Conan O’Brien Bought His Taurus SHO Without Knowing How to Drive Stick

By 3 Min Read

Conan O’Brien has plenty of fans at Motor1, and a few of us also fancy the Ford Taurus SHO. Conan has long poked fun at himself for driving an old Taurus, but we know the SHO is something special. He spoke about it recently on his Team Coco podcast, revealing he actually bought it without knowing how to drive a manual and then promptly hit the streets of LA. Yikes.

Speaking as someone whose first manual car was also a Ford Taurus SHO, allow me to say I’m impressed Conan survived those initial trials. The old SHO used Ford’s MTX-IV transmission, a gearbox sourced from Mazda and beefed up a bit for SHO duty. It wasn’t a terrible design, but it was notchy and oftentimes fussy getting back into first—exactly what you want when the lengthy red light turns green and you can’t get it into gear. And while the high-revving V-6 had a respectable 220 horsepower, its 200 pound-feet of peak torque at 4,500 RPM made it a bit tricky to get moving until you got used to it.
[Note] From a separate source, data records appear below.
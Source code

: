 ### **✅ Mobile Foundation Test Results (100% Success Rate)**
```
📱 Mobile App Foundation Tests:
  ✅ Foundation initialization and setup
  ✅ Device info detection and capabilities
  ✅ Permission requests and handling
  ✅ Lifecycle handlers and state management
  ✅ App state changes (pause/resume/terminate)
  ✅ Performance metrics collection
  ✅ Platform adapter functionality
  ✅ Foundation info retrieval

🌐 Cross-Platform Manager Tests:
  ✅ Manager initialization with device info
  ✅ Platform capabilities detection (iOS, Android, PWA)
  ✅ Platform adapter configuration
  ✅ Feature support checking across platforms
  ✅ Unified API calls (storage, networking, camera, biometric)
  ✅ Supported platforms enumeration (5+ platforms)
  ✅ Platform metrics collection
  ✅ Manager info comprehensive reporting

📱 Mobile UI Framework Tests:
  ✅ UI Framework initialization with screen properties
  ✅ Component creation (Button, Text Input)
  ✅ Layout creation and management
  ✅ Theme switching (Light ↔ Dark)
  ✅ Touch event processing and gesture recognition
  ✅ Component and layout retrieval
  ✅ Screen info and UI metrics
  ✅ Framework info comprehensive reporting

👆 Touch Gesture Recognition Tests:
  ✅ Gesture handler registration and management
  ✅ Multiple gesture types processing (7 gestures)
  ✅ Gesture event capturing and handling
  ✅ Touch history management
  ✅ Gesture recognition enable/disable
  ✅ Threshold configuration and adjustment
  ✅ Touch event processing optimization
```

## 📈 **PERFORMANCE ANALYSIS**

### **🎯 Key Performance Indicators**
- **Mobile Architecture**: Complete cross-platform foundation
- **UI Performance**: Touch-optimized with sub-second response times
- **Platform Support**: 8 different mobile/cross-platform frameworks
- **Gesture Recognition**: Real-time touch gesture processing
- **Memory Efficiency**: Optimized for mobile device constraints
At least I had a bit of three-pedal experience from BMWs before purchasing my SHO, so I acclimated pretty quickly. In the podcast, O’Brien says he “bought it on faith” in Massachusetts then went to a supermarket parking lot with his brother, who showed him the basics. That’s pretty typical for most three-pedal newbies, but then he took it to Los Angeles where he was “grinding gears like crazy” until he eventually got the hang of it. And for those wondering, yes, he still owns it. He confirmed as much in the podcast.

The old SHO made several appearances through O’Brien’s career in television. Brad Pitt famously dropped the clutch for a smoky burnout in New York, and on TBS he tried to convince an insurance agent it was worth millions. Arguably the best SHO bit came during his Late Night tenure where, among other things, he hilariously referred to the manual shifter as the “Cone Bone.”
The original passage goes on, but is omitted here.